[Activity]
In these records, how many lines contain "news"? Please reply with the number only.

[Data excerpts]

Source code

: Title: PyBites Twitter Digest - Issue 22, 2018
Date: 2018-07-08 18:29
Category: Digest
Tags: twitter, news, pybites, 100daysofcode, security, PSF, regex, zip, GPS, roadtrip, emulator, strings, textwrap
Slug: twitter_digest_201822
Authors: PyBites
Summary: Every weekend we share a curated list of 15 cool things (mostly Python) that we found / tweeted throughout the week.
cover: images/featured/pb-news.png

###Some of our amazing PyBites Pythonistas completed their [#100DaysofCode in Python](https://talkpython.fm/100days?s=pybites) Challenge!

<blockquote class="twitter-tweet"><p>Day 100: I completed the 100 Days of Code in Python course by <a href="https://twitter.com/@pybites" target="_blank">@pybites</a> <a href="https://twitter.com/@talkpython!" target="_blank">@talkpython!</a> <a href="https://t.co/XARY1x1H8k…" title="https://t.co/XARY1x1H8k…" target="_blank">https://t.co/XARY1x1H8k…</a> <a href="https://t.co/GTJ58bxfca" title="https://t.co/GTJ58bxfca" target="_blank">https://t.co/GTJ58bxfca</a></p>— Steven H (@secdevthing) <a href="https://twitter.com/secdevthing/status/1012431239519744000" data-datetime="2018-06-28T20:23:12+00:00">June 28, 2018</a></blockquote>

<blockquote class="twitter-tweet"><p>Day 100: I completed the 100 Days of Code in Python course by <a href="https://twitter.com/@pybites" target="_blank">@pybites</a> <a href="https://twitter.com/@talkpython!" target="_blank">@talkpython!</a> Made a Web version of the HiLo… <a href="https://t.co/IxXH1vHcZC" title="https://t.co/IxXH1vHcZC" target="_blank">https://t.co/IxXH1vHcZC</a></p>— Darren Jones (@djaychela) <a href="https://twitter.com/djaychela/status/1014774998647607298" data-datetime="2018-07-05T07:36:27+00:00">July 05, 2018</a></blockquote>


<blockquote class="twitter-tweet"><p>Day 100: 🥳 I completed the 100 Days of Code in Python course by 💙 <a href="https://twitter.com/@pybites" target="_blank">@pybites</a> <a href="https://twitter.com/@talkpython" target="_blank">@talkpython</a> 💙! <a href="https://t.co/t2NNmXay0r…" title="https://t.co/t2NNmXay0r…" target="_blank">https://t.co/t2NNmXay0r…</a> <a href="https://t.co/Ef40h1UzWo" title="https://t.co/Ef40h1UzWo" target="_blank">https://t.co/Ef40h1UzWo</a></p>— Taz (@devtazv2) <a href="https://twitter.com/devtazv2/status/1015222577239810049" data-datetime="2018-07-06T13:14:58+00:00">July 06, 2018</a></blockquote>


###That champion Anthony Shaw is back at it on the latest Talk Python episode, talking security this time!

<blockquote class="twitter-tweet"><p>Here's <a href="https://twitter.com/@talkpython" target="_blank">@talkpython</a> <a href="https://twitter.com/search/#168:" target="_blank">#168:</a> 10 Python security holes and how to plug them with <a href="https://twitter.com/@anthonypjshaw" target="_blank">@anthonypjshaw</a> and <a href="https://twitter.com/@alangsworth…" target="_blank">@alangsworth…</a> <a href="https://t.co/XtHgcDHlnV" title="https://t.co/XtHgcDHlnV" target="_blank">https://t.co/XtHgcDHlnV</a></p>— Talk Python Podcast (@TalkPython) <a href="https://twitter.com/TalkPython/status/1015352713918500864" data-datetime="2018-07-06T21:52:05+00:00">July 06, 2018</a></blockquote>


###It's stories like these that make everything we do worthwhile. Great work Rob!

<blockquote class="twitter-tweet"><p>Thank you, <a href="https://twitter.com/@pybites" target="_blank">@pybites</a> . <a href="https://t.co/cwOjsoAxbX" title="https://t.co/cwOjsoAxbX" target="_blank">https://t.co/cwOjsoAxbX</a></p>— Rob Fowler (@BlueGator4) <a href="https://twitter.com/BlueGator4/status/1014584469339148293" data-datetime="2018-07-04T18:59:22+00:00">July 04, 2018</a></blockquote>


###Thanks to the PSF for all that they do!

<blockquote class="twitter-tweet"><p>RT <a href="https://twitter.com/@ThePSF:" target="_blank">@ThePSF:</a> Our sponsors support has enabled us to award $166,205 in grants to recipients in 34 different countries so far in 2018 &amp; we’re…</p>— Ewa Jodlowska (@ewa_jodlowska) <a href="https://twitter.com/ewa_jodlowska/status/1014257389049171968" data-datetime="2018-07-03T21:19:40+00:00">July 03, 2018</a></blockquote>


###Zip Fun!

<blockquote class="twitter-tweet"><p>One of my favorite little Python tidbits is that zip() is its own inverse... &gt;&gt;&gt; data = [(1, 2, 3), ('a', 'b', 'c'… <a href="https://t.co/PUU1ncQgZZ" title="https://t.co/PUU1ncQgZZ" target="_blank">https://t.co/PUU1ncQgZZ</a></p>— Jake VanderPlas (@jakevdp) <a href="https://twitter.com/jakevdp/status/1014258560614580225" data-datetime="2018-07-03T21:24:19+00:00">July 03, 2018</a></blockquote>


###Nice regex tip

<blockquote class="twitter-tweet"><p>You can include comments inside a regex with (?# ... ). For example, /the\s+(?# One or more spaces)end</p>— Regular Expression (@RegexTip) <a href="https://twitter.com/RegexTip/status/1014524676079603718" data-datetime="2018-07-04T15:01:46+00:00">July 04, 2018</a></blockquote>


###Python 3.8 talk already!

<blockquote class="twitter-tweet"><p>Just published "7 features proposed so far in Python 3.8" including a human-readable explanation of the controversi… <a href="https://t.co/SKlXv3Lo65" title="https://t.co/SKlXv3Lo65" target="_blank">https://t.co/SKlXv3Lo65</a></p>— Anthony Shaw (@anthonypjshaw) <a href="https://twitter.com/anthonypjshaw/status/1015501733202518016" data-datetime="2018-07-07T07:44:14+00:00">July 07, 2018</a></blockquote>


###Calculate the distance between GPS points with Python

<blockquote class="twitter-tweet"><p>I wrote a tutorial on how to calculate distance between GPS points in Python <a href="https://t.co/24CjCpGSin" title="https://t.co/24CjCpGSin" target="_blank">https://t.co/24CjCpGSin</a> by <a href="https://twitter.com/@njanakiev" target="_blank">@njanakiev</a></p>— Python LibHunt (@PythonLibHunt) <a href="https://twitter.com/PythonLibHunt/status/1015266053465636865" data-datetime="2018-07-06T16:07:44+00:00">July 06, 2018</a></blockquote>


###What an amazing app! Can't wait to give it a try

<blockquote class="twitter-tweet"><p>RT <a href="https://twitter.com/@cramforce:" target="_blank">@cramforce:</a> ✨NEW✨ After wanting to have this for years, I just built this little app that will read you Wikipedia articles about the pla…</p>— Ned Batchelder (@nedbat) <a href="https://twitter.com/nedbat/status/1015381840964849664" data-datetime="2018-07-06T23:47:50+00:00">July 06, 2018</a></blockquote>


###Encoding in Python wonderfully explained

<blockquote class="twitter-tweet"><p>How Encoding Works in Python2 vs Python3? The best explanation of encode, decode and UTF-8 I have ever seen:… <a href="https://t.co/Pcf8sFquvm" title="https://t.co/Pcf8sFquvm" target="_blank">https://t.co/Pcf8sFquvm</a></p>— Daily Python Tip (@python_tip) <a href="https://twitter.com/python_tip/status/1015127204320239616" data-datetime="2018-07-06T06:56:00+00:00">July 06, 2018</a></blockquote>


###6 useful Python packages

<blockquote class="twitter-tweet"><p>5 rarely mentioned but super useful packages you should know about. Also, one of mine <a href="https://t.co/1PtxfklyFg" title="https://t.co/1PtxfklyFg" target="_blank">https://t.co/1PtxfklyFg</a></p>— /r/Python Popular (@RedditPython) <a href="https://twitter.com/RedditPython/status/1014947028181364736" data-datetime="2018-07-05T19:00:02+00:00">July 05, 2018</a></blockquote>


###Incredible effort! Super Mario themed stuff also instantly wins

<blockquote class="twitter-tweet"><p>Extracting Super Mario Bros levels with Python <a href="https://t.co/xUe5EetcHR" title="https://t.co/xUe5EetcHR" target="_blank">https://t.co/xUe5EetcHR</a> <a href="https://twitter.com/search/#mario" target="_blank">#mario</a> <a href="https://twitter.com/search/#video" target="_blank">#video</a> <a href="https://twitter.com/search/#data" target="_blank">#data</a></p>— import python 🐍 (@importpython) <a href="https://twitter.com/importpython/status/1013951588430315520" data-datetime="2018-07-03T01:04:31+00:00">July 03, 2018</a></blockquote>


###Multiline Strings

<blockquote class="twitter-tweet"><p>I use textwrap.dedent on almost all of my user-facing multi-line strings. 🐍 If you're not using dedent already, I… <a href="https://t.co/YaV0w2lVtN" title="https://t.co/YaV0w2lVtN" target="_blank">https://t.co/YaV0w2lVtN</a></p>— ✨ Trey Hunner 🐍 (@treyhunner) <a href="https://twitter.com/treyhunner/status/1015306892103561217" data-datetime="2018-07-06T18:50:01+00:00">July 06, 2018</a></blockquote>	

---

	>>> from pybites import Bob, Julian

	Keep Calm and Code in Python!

[Output below]
2